Investors betting on U.S. economic weakness have driven the yield on 10-year Treasury notes down to 2.25%, from 2.5% on May 1, as the U.S-China trade war escalated. That’s deepened the inversion of the yield curve, which has heralded oncoming recessions in the past. Interest-rate futures fully price a Fed cut by the end of the year.

U.S. central bankers next meet June 18-19. Clarida, like Chairman Jerome Powell, described a recent dip in inflation as “transitory.”

Clarida said that mounting risks, not just disappointing incoming economic data, could be a trigger for the Fed to cut rates if it felt the need to act preemptively, with inflation already below the central bank’s 2 percent target. The Fed’s preferred price index, minus food and energy, rose 1.6% for the 12 months through March, and analysts expect the same number from the April report due Friday.

Clarida Opens Door to Fed Rate Cut If the Economic Outlook Dims

That said, his comments, which emphasized a “very constructive” baseline outlook with solid growth and a strong labor market, made no direct reference to the trade dispute.

“He didn’t go as far as to say that the pickup in downside risks now because of the trade-war intensification is enough for them to cut rates,” said Priya Misra, head of global rates strategy at TD Securities.

In his speech, Clarida cautioned that if data showed a “persistent shortfall” under the Fed’s 2% target, or signaled that “global economic and financial developments present a material downside risk to our baseline outlook,” the Federal Open Market Committee would take that into account as it weighed monetary policy.

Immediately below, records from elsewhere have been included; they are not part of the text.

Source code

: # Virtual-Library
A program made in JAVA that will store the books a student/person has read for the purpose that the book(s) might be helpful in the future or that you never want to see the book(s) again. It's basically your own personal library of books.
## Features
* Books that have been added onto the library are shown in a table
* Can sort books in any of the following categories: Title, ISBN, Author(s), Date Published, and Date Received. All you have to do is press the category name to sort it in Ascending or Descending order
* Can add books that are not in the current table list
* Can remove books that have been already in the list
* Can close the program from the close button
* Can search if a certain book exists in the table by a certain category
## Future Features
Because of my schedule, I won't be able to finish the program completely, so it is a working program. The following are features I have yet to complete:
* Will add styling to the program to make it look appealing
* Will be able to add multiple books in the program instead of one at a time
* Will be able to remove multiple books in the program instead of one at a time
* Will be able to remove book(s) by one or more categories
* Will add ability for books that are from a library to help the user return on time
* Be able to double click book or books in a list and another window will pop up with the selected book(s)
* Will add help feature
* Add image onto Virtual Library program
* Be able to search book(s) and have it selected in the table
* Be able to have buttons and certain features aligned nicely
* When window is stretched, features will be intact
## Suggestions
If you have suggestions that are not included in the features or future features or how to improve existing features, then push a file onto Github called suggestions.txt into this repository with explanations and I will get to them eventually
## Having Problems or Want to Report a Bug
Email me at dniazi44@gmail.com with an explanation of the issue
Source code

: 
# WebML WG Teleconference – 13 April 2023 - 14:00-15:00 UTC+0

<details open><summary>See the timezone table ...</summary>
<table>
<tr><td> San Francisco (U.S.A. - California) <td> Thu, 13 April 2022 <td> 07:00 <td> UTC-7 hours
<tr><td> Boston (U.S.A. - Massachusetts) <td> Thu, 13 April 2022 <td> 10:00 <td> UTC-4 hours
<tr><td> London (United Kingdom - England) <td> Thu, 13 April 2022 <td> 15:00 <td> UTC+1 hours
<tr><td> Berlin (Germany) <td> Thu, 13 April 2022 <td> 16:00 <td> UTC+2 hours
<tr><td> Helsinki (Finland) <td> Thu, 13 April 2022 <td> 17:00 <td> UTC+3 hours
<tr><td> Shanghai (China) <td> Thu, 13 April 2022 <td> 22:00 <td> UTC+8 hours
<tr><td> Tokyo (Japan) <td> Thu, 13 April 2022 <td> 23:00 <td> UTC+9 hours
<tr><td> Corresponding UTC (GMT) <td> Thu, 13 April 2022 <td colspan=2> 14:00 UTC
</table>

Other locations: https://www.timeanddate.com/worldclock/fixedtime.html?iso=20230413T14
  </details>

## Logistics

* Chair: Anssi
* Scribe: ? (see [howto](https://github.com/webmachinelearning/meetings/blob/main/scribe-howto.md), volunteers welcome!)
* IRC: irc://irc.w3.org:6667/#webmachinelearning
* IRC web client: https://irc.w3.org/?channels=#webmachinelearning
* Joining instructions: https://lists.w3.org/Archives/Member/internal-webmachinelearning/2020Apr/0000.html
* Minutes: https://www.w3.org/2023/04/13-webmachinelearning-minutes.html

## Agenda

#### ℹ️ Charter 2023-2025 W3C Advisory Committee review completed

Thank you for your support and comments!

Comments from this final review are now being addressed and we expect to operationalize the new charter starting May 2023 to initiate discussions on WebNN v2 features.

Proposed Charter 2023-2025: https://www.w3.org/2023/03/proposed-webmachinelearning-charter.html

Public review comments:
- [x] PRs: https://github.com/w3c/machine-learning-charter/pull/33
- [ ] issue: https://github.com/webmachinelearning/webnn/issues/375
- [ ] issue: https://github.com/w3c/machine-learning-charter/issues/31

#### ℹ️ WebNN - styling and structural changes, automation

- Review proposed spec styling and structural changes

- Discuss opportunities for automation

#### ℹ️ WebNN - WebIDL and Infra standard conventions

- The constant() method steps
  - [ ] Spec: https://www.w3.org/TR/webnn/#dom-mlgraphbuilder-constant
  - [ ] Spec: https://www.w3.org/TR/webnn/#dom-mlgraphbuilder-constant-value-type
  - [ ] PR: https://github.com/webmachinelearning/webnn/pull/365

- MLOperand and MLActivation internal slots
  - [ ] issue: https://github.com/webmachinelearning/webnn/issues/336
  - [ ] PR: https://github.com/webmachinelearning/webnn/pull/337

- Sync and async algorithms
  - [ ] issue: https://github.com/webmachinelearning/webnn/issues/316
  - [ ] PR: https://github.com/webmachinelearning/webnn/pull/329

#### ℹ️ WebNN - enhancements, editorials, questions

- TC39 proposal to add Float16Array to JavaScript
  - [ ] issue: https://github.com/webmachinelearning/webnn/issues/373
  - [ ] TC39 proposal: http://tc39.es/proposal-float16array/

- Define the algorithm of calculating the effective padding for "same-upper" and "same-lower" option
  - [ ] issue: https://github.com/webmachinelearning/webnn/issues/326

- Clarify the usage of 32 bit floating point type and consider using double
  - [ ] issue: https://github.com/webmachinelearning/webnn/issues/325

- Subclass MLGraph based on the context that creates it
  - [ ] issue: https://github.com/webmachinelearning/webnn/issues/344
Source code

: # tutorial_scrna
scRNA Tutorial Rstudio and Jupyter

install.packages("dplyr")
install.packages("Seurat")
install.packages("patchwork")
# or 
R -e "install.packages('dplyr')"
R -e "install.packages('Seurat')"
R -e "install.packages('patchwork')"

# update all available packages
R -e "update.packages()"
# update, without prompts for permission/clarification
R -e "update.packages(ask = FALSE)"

Responding to questions from a moderator afterward, Clarida said he paid attention to the yield curve, which he said had witnessed some “brief” inversions, while also pinning the recent flattening on global financial developments.

Michael Gapen, chief U.S. economist at Barclays Plc in New York, said investors are flocking to Treasuries and other high-quality assets due to a breakdown in U.S.-China talks, which points to a longer trade war that will weigh on global growth prospects. The JPMorgan Global Manufacturing PMI stood at 50.3 last month, the lowest reading in three years.

Clarida said the U.S. central bank is closer to achieving its dual mandate of maximum employment and stable prices than any period in the past 20 years. The Fed’s mission now is also focused on sustaining those conditions, he said. That said, he noted that “indicators suggest that longer-term inflation expectations sit at the low end of a range that I consider consistent with our price-stability mandate.”

The Fed No. 2, who was appointed to the board by President Donald Trump, said fiscal policy played “an important role” in boosting growth last year and will continue to be supportive in 2019. He said the supply side of the economy, which he defined as employment, labor-force participation and productivity, “expanded faster than most forecasters outside and inside the Fed expected.”